_EXERCISE GOAL_. Read the lines below, and copy any that contain the string "think".

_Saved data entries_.
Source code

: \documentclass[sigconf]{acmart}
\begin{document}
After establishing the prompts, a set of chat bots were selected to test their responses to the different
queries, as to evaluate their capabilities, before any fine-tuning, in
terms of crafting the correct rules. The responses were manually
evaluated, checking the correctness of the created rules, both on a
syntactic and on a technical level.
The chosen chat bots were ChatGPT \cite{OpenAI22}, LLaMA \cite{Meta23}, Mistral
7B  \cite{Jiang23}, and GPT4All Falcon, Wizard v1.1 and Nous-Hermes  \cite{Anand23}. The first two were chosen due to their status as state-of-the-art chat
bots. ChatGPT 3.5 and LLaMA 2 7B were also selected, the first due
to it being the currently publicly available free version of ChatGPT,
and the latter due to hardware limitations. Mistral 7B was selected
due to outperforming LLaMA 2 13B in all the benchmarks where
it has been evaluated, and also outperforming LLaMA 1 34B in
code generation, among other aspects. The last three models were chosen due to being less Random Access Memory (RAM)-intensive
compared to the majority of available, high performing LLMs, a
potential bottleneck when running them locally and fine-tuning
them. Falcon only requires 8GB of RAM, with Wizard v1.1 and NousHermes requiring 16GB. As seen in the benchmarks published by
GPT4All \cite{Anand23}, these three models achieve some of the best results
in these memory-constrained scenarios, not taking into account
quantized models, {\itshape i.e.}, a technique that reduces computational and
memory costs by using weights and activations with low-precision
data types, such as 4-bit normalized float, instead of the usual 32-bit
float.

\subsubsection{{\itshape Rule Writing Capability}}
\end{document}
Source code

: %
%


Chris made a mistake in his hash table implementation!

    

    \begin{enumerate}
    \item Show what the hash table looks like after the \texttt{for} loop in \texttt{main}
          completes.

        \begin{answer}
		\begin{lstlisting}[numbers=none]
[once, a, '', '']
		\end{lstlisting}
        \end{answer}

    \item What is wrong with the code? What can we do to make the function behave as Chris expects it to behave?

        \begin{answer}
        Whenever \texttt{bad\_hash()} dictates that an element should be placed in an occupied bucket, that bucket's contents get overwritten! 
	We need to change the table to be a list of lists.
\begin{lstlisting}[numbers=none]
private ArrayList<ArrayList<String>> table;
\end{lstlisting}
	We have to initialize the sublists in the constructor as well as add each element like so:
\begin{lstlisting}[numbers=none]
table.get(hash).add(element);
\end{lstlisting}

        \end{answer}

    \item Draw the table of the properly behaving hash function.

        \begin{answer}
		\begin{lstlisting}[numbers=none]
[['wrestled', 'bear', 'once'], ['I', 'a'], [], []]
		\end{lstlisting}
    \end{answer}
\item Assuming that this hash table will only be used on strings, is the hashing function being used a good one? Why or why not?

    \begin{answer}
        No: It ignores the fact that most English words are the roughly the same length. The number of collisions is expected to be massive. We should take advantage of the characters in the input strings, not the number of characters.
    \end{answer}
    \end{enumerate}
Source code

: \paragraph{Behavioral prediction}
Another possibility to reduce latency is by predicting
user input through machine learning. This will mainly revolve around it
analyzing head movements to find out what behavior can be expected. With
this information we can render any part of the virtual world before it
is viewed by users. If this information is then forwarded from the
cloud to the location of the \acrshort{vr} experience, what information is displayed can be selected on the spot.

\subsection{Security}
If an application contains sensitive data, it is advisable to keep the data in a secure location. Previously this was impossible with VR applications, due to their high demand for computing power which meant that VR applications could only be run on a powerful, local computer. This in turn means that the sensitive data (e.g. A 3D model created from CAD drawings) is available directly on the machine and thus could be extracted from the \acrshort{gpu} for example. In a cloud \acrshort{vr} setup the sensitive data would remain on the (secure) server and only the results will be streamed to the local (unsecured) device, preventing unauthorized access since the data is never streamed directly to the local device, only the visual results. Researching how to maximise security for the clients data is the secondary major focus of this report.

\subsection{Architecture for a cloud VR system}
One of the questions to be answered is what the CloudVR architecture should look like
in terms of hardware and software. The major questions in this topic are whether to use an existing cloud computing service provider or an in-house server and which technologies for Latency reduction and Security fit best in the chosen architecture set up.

==

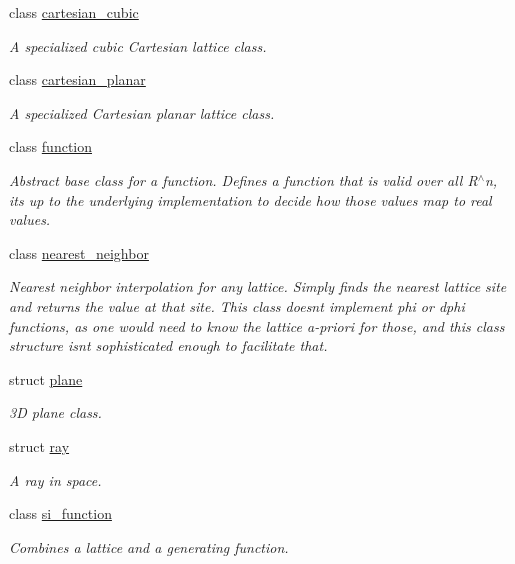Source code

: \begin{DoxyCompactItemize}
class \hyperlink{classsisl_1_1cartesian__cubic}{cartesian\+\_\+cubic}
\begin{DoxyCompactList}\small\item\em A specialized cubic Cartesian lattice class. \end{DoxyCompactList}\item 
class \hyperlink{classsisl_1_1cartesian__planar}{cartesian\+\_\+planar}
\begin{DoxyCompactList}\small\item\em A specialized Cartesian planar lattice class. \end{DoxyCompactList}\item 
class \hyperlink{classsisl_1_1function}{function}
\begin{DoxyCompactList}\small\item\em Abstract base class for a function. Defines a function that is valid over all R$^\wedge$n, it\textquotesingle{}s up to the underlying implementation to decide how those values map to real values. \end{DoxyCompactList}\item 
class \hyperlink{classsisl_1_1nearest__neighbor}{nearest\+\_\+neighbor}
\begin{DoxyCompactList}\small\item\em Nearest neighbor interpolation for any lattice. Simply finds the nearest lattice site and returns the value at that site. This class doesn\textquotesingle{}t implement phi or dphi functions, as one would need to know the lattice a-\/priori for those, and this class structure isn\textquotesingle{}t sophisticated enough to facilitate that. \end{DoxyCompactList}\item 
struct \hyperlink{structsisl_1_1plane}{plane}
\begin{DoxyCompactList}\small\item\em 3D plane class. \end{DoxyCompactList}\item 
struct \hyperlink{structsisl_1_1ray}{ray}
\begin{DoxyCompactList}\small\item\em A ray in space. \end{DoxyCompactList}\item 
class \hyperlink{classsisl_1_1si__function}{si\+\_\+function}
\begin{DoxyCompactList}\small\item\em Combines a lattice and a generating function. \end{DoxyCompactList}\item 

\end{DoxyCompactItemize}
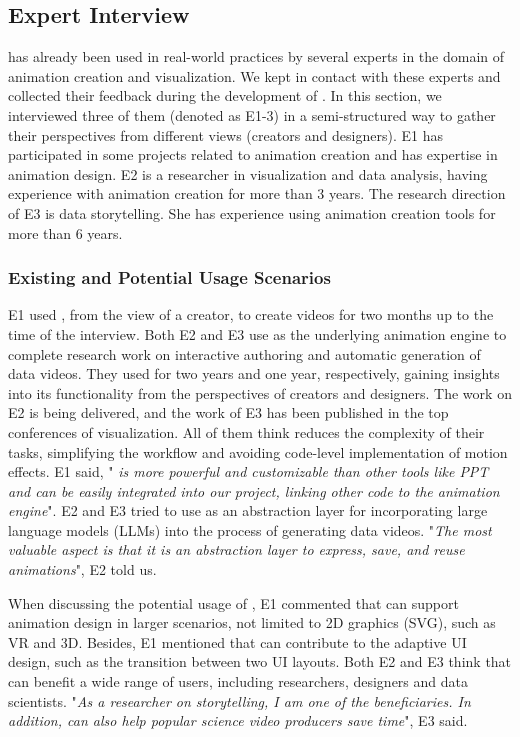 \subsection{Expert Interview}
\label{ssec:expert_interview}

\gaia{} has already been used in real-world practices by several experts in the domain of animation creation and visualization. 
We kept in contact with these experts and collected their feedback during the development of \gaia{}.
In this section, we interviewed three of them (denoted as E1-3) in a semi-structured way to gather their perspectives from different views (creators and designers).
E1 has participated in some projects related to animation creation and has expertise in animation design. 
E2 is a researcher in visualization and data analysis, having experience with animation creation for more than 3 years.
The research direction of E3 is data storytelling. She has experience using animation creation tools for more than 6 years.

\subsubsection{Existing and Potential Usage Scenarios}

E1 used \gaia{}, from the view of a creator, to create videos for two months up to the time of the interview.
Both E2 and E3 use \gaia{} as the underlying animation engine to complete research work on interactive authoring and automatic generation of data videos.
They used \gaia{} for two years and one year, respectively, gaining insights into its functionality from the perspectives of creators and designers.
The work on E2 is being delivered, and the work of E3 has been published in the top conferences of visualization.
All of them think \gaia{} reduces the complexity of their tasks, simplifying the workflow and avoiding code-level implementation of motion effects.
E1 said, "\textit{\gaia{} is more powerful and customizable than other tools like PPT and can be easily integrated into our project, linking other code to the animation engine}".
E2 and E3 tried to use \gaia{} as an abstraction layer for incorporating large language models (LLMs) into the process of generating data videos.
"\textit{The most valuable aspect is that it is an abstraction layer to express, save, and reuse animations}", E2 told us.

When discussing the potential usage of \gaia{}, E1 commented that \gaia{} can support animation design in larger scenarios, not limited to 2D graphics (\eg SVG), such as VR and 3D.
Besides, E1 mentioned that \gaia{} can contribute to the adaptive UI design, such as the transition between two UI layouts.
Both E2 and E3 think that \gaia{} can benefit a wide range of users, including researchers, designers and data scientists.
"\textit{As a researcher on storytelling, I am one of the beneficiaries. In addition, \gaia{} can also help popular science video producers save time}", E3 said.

* * *

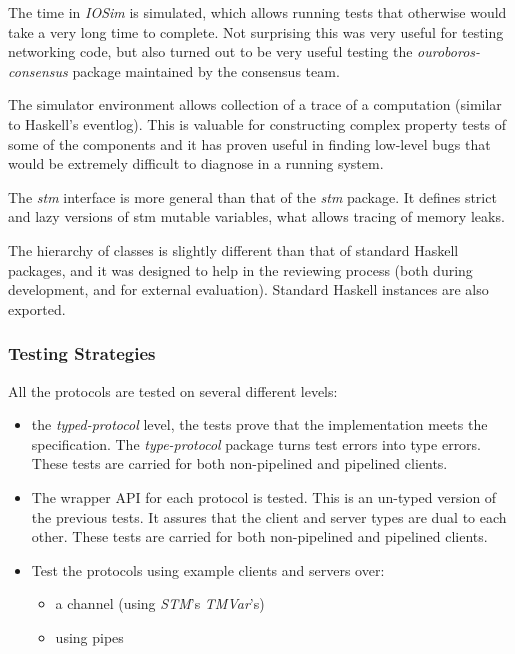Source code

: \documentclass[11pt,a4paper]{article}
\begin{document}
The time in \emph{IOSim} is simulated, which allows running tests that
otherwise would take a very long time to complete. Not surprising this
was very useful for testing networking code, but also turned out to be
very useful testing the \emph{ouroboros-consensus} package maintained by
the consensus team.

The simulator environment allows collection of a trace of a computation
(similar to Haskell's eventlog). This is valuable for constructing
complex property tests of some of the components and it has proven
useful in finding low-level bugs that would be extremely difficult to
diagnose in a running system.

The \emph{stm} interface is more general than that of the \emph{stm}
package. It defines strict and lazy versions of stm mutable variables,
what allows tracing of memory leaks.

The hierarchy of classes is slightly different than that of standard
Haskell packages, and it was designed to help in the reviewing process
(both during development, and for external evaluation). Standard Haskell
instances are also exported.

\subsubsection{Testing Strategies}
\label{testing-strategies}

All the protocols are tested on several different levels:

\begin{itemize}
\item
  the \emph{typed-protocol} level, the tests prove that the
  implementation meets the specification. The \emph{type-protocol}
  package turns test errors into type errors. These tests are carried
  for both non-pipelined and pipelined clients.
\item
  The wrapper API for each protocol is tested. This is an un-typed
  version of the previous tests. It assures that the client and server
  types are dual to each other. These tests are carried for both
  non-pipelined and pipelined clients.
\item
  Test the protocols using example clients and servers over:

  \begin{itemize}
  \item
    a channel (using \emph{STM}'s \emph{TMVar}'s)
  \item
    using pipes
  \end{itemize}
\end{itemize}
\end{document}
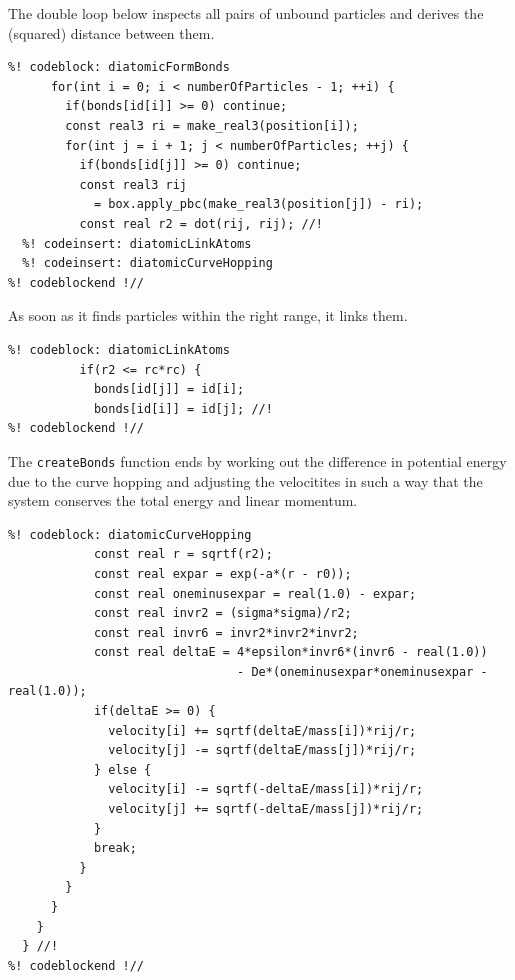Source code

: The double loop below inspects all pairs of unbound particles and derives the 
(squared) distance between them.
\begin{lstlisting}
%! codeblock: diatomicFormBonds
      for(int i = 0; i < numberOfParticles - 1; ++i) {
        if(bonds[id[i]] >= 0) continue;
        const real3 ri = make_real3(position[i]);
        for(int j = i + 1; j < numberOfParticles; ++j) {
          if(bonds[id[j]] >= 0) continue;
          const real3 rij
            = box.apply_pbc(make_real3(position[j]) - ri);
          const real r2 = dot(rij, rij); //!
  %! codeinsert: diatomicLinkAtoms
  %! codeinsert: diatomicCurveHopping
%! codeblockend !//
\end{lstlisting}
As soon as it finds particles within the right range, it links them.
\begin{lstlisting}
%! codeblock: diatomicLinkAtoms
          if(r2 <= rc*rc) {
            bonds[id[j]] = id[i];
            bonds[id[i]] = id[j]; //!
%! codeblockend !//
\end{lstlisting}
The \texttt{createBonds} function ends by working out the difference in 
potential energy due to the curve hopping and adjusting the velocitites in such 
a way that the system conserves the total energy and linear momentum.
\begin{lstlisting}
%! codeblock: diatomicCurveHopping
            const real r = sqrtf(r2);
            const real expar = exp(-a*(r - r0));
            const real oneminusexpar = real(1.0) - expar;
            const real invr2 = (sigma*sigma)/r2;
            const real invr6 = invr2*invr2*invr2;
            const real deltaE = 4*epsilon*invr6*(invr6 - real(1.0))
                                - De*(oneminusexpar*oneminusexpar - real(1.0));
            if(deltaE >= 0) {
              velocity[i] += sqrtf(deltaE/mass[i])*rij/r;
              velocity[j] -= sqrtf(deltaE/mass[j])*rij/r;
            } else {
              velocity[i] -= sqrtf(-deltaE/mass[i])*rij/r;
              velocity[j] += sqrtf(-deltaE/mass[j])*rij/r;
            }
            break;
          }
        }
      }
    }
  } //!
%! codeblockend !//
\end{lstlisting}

_ANSWER FOR THE TASK_.
All of them think \gaia{} reduces the complexity of their tasks, simplifying the workflow and avoiding code-level implementation of motion effects.
Both E2 and E3 think that \gaia{} can benefit a wide range of users, including researchers, designers and data scientists.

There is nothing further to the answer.